> **To do**: An exact copy of the lines from the top of the data through the line with "Txunami allows the" is what you should give, with no pictures in it.

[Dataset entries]
__________________________________________________

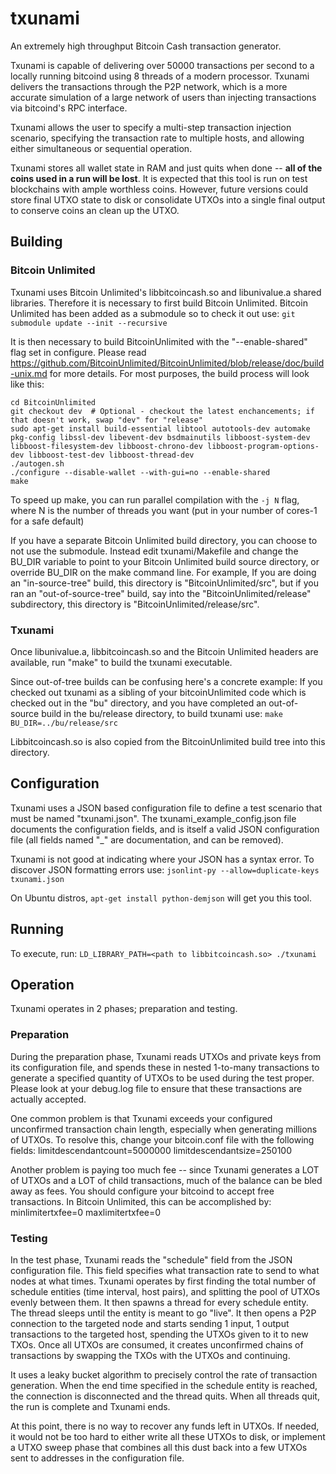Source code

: # txunami
An extremely high throughput Bitcoin Cash transaction generator.

Txunami is capable of delivering over 50000 transactions per second to a locally running bitcoind using 8 threads of a modern processor.  Txunami delivers the transactions through the P2P network, which is a more accurate simulation of a large network of users than injecting transactions via bitcoind's RPC interface.

Txunami allows the user to specify a multi-step transaction injection scenario, specifying the transaction rate to multiple hosts, and allowing either simultaneous or sequential operation.

Txunami stores all wallet state in RAM and just quits when done -- **all of the coins used in a run will be lost**.  It is expected that this tool is run on test blockchains with ample worthless coins.  However, future versions could store final UTXO state to disk or consolidate UTXOs into a single final output to conserve coins an clean up the UTXO.

## Building


### Bitcoin Unlimited

Txunami uses Bitcoin Unlimited's libbitcoincash.so and libunivalue.a shared libraries.  Therefore it is necessary to first build Bitcoin Unlimited.  Bitcoin Unlimited has been added as a submodule so to check it out use:
```git submodule update --init --recursive```

It is then necessary to build BitcoinUnlimited with the "--enable-shared" flag set in configure.  Please read https://github.com/BitcoinUnlimited/BitcoinUnlimited/blob/release/doc/build-unix.md for more details. For most purposes, the build process will look like this: 

```
cd BitcoinUnlimited
git checkout dev  # Optional - checkout the latest enchancements; if that doesn't work, swap "dev" for "release"
sudo apt-get install build-essential libtool autotools-dev automake pkg-config libssl-dev libevent-dev bsdmainutils libboost-system-dev libboost-filesystem-dev libboost-chrono-dev libboost-program-options-dev libboost-test-dev libboost-thread-dev
./autogen.sh
./configure --disable-wallet --with-gui=no --enable-shared
make
```

To speed up make, you can run parallel compilation with the `-j N` flag, where N is the number of threads you want (put in your number of cores-1 for a safe default)

If you have a separate Bitcoin Unlimited build directory, you can choose to not use the submodule.  Instead edit txunami/Makefile and change the BU_DIR variable to point to your Bitcoin Unlimited build source directory, or override BU_DIR on the make command line.  For example, If you are doing an "in-source-tree" build, this directory is "BitcoinUnlimited/src", but if you ran an "out-of-source-tree" build, say into the "BitcoinUnlimited/release" subdirectory, this directory is "BitcoinUnlimited/release/src".  

### Txunami

Once libunivalue.a, libbitcoincash.so and the Bitcoin Unlimited headers are available, run "make" to build the txunami executable.

Since out-of-tree builds can be confusing here's a concrete example:  If you checked out txunami as a sibling of your bitcoinUnlimited code which is checked out in the "bu" directory, and you have completed an out-of-source build in the bu/release directory, to build txunami use:
```make BU_DIR=../bu/release/src```

Libbitcoincash.so is also copied from the BitcoinUnlimited build tree into this directory.


## Configuration

Txunami uses a JSON based configuration file to define a test scenario that must be named "txunami.json".  The txunami_example_config.json file documents the configuration fields, and is itself a valid JSON configuration file (all fields named "_" are documentation, and can be removed).

Txunami is not good at indicating where your JSON has a syntax error.  To discover JSON formatting errors use:
```jsonlint-py --allow=duplicate-keys txunami.json```


On Ubuntu distros, ```apt-get install python-demjson``` will get you this tool.


## Running

To execute, run:
```LD_LIBRARY_PATH=<path to libbitcoincash.so> ./txunami```



## Operation


Txunami operates in 2 phases; preparation and testing.

### Preparation
During the preparation phase, Txunami reads UTXOs and private keys from its configuration file, and spends these in nested 1-to-many transactions to generate a specified quantity of UTXOs to be used during the test proper.  Please look at your debug.log file to ensure that these transactions are actually accepted.

One common problem is that Txunami exceeds your configured unconfirmed transaction chain length, especially when generating millions of UTXOs.  To resolve this, change your bitcoin.conf file with the following fields:
limitdescendantcount=5000000
limitdescendantsize=250100

Another problem is paying too much fee -- since Txunami generates a LOT of UTXOs and a LOT of child transactions, much of the balance can be bled away as fees.  You should configure your bitcoind to accept free transactions.  In Bitcoin Unlimited, this can be accomplished by:
minlimitertxfee=0
maxlimitertxfee=0

### Testing

In the test phase, Txunami reads the "schedule" field from the JSON configuration file.  This field specifies what transaction rate to send to what nodes at what times.  Txunami operates by first finding the total number of schedule entities (time interval, host pairs), and splitting the pool of UTXOs evenly between them.
It then spawns a thread for every schedule entity.  The thread sleeps until the entity is meant to go "live".  It then opens a P2P connection to the targeted node and starts sending 1 input, 1 output transactions to the targeted host, spending the UTXOs given to it to new TXOs.  Once all UTXOs are consumed, it creates unconfirmed chains of transactions by swapping the TXOs with the UTXOs and continuing.

It uses a leaky bucket algorithm to precisely control the rate of transaction generation.  When the end time specified in the schedule entity is reached, the connection is disconnected and the thread quits.  When all threads quit, the run is complete and Txunami ends.

At this point, there is no way to recover any funds left in UTXOs.  If needed, it would not be too hard to either write all these UTXOs to disk, or implement a UTXO sweep phase that combines all this dust back into a few UTXOs sent to addresses in the configuration file.

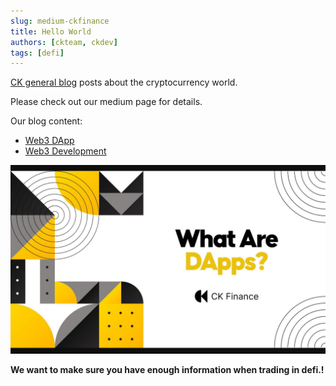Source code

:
 ```yaml
---
slug: medium-ckfinance
title: Hello World
authors: [ckteam, ckdev]
tags: [defi]
---
```


[CK general blog](https://ckfinance.medium.com/) posts about the cryptocurrency world.

Please check out our medium page for details.

<!-- truncate -->

Our blog content:

- [Web3 DApp](https://ckfinance.medium.com/web3-dapp-ce84cca00039)
- [Web3 Development](https://ckfinance.medium.com/web3-development-f105641cd3ae)

![CK Finance | Medium](./medium-blog-ckfinance.jpg)

**We want to make sure you have enough information when trading in defi.!**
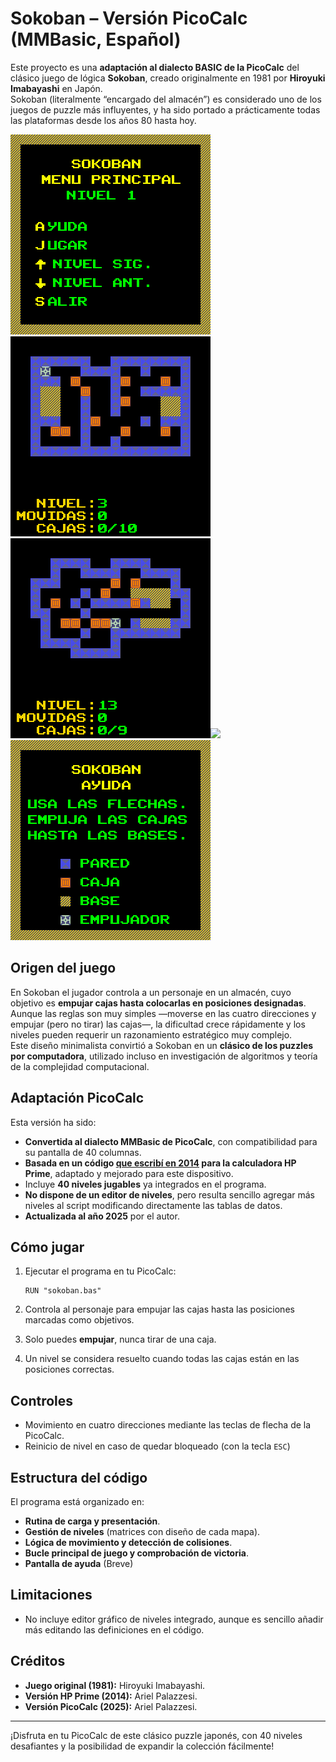 # Sokoban – Versión PicoCalc (MMBasic, Español)

Este proyecto es una **adaptación al dialecto BASIC de la PicoCalc** del clásico juego de lógica **Sokoban**, creado originalmente en 1981 por **Hiroyuki Imabayashi** en Japón.  
Sokoban (literalmente “encargado del almacén”) es considerado uno de los juegos de puzzle más influyentes, y ha sido portado a prácticamente todas las plataformas desde los años 80 hasta hoy.

![](menuppal.bmp) ![](nivel3.bmp) ![](nivel13.bmp)![](ganaste.bmp) ![](ayuda.bmp)

## Origen del juego
En Sokoban el jugador controla a un personaje en un almacén, cuyo objetivo es **empujar cajas hasta colocarlas en posiciones designadas**.  
Aunque las reglas son muy simples —moverse en las cuatro direcciones y empujar (pero no tirar) las cajas—, la dificultad crece rápidamente y los niveles pueden requerir un razonamiento estratégico muy complejo.  
Este diseño minimalista convirtió a Sokoban en un **clásico de los puzzles por computadora**, utilizado incluso en investigación de algoritmos y teoría de la complejidad computacional.

## Adaptación PicoCalc
Esta versión ha sido:
- **Convertida al dialecto MMBasic de PicoCalc**, con compatibilidad para su pantalla de 40 columnas.  
- **Basada en un código [que escribí en 2014](https://www.hpcalc.org/prime/games/sokoban15.zip) para la calculadora HP Prime**, adaptado y mejorado para este dispositivo.  
- Incluye **40 niveles jugables** ya integrados en el programa.  
- **No dispone de un editor de niveles**, pero resulta sencillo agregar más niveles al script modificando directamente las tablas de datos.  
- **Actualizada al año 2025** por el autor.  

## Cómo jugar
1. Ejecutar el programa en tu PicoCalc:
   ```basic
   RUN "sokoban.bas"
   ```

2. Controla al personaje para empujar las cajas hasta las posiciones marcadas como objetivos.
3. Solo puedes **empujar**, nunca tirar de una caja.
4. Un nivel se considera resuelto cuando todas las cajas están en las posiciones correctas.

## Controles

* Movimiento en cuatro direcciones mediante las teclas de flecha de la PicoCalc.
* Reinicio de nivel en caso de quedar bloqueado (con la tecla `ESC`)

## Estructura del código

El programa está organizado en:

* **Rutina de carga y presentación**.
* **Gestión de niveles** (matrices con diseño de cada mapa).
* **Lógica de movimiento y detección de colisiones**.
* **Bucle principal de juego y comprobación de victoria**.
* **Pantalla de ayuda** (Breve)

## Limitaciones

* No incluye editor gráfico de niveles integrado, aunque es sencillo añadir más editando las definiciones en el código.

## Créditos

* **Juego original (1981):** Hiroyuki Imabayashi.
* **Versión HP Prime (2014):** Ariel Palazzesi.
* **Versión PicoCalc (2025):** Ariel Palazzesi.

---

¡Disfruta en tu PicoCalc de este clásico puzzle japonés, con 40 niveles desafiantes y la posibilidad de expandir la colección fácilmente!




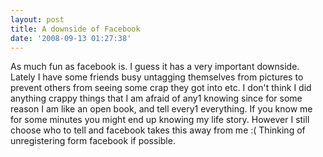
 ```yaml
---
layout: post
title: A downside of Facebook
date: '2008-09-13 01:27:38'
---
```


As much fun as facebook is. I guess it has a very important downside. Lately I have some friends busy untagging themselves from pictures to prevent others from seeing some crap they got into etc.
I don't think I did anything crappy things that I am afraid of any1 knowing since for some reason I am like an open book, and tell every1 everything. If you know me for some minutes you might end up knowing my life story. However I still choose who to tell and facebook takes this away from me :(
Thinking of unregistering form facebook if possible.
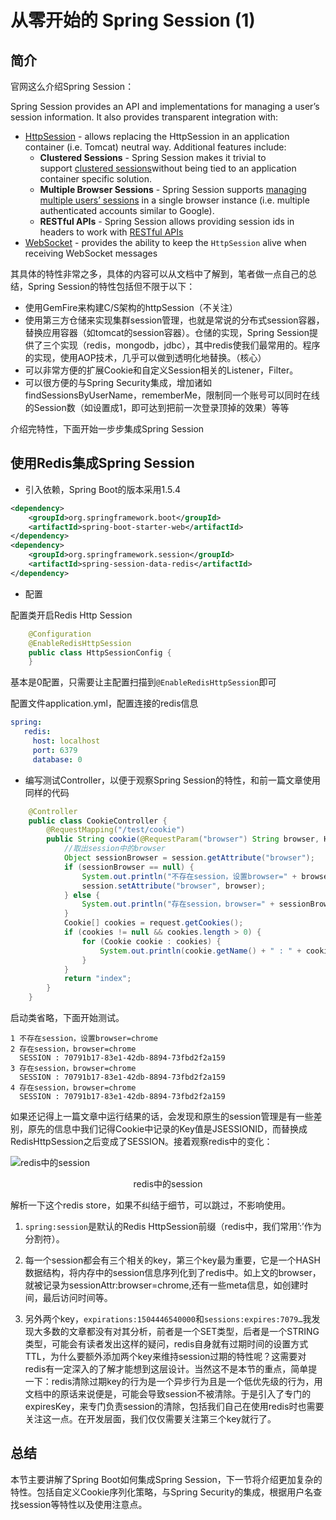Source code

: # 从零开始的 Spring Session (1)

## 简介

官网这么介绍Spring Session：

Spring Session provides an API and implementations for managing a user’s session information. It also provides transparent integration with:

*   [HttpSession](https://docs.spring.io/spring-session/docs/1.3.1.RELEASE/reference/html5/#httpsession) - allows replacing the HttpSession in an application container (i.e. Tomcat) neutral way. Additional features include:
    *   **Clustered Sessions** - Spring Session makes it trivial to support [clustered sessions](https://docs.spring.io/spring-session/docs/1.3.1.RELEASE/reference/html5/#httpsession-redis)without being tied to an application container specific solution.
    *   **Multiple Browser Sessions** - Spring Session supports [managing multiple users’ sessions](https://docs.spring.io/spring-session/docs/1.3.1.RELEASE/reference/html5/#httpsession-multi) in a single browser instance (i.e. multiple authenticated accounts similar to Google).
    *   **RESTful APIs** - Spring Session allows providing session ids in headers to work with [RESTful APIs](https://docs.spring.io/spring-session/docs/1.3.1.RELEASE/reference/html5/#httpsession-rest)
*   [WebSocket](https://docs.spring.io/spring-session/docs/1.3.1.RELEASE/reference/html5/#websocket) - provides the ability to keep the `HttpSession` alive when receiving WebSocket messages

其具体的特性非常之多，具体的内容可以从文档中了解到，笔者做一点自己的总结，Spring Session的特性包括但不限于以下：

*   使用GemFire来构建C/S架构的httpSession（不关注）
*   使用第三方仓储来实现集群session管理，也就是常说的分布式session容器，替换应用容器（如tomcat的session容器）。仓储的实现，Spring Session提供了三个实现（redis，mongodb，jdbc），其中redis使我们最常用的。程序的实现，使用AOP技术，几乎可以做到透明化地替换。（核心）
*   可以非常方便的扩展Cookie和自定义Session相关的Listener，Filter。
*   可以很方便的与Spring Security集成，增加诸如findSessionsByUserName，rememberMe，限制同一个账号可以同时在线的Session数（如设置成1，即可达到把前一次登录顶掉的效果）等等

介绍完特性，下面开始一步步集成Spring Session

## 使用Redis集成Spring Session

*   引入依赖，Spring Boot的版本采用1.5.4

```xml
<dependency>
    <groupId>org.springframework.boot</groupId>
    <artifactId>spring-boot-starter-web</artifactId>
</dependency>
<dependency>
    <groupId>org.springframework.session</groupId>
    <artifactId>spring-session-data-redis</artifactId>
</dependency>
```

*   配置

配置类开启Redis Http Session

```java
    @Configuration
    @EnableRedisHttpSession
    public class HttpSessionConfig {
    }
```

基本是0配置，只需要让主配置扫描到`@EnableRedisHttpSession`即可

配置文件application.yml，配置连接的redis信息

```yml
spring:
   redis:
     host: localhost
     port: 6379
     database: 0
```

*   编写测试Controller，以便于观察Spring Session的特性，和前一篇文章使用同样的代码

```java
    @Controller
    public class CookieController {
        @RequestMapping("/test/cookie")
        public String cookie(@RequestParam("browser") String browser, HttpServletRequest request, HttpSession session) {
            //取出session中的browser
            Object sessionBrowser = session.getAttribute("browser");
            if (sessionBrowser == null) {
                System.out.println("不存在session，设置browser=" + browser);
                session.setAttribute("browser", browser);
            } else {
                System.out.println("存在session，browser=" + sessionBrowser.toString());
            }
            Cookie[] cookies = request.getCookies();
            if (cookies != null && cookies.length > 0) {
                for (Cookie cookie : cookies) {
                    System.out.println(cookie.getName() + " : " + cookie.getValue());
                }
            }
            return "index";
        }
    }
```

启动类省略，下面开始测试。

```
1 不存在session，设置browser=chrome
2 存在session，browser=chrome
  SESSION : 70791b17-83e1-42db-8894-73fbd2f2a159
3 存在session，browser=chrome
  SESSION : 70791b17-83e1-42db-8894-73fbd2f2a159
4 存在session，browser=chrome
  SESSION : 70791b17-83e1-42db-8894-73fbd2f2a159
```

如果还记得上一篇文章中运行结果的话，会发现和原生的session管理是有一些差别，原先的信息中我们记得Cookie中记录的Key值是JSESSIONID，而替换成RedisHttpSession之后变成了SESSION。接着观察redis中的变化：

![redis中的session](http://ov0zuistv.bkt.clouddn.com/image/redisSession.png)

<center>redis中的session</center>

解析一下这个redis store，如果不纠结于细节，可以跳过，不影响使用。

1. `spring:session`是默认的Redis HttpSession前缀（redis中，我们常用’:’作为分割符）。

2. 每一个session都会有三个相关的key，第三个key最为重要，它是一个HASH数据结构，将内存中的session信息序列化到了redis中。如上文的browser，就被记录为sessionAttr:browser=chrome,还有一些meta信息，如创建时间，最后访问时间等。

3. 另外两个key，`expirations:1504446540000`和`sessions:expires:7079…`我发现大多数的文章都没有对其分析，前者是一个SET类型，后者是一个STRING类型，可能会有读者发出这样的疑问，redis自身就有过期时间的设置方式TTL，为什么要额外添加两个key来维持session过期的特性呢？这需要对redis有一定深入的了解才能想到这层设计。当然这不是本节的重点，简单提一下：redis清除过期key的行为是一个异步行为且是一个低优先级的行为，用文档中的原话来说便是，可能会导致session不被清除。于是引入了专门的expiresKey，来专门负责session的清除，包括我们自己在使用redis时也需要关注这一点。在开发层面，我们仅仅需要关注第三个key就行了。

## 总结

本节主要讲解了Spring Boot如何集成Spring Session，下一节将介绍更加复杂的特性。包括自定义Cookie序列化策略，与Spring Security的集成，根据用户名查找session等特性以及使用注意点。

__________________________________________________

> **Response area**:
Source code

: # txunami
An extremely high throughput Bitcoin Cash transaction generator.

Txunami is capable of delivering over 50000 transactions per second to a locally running bitcoind using 8 threads of a modern processor.  Txunami delivers the transactions through the P2P network, which is a more accurate simulation of a large network of users than injecting transactions via bitcoind's RPC interface.

Txunami allows the user to specify a multi-step transaction injection scenario, specifying the transaction rate to multiple hosts, and allowing either simultaneous or sequential operation.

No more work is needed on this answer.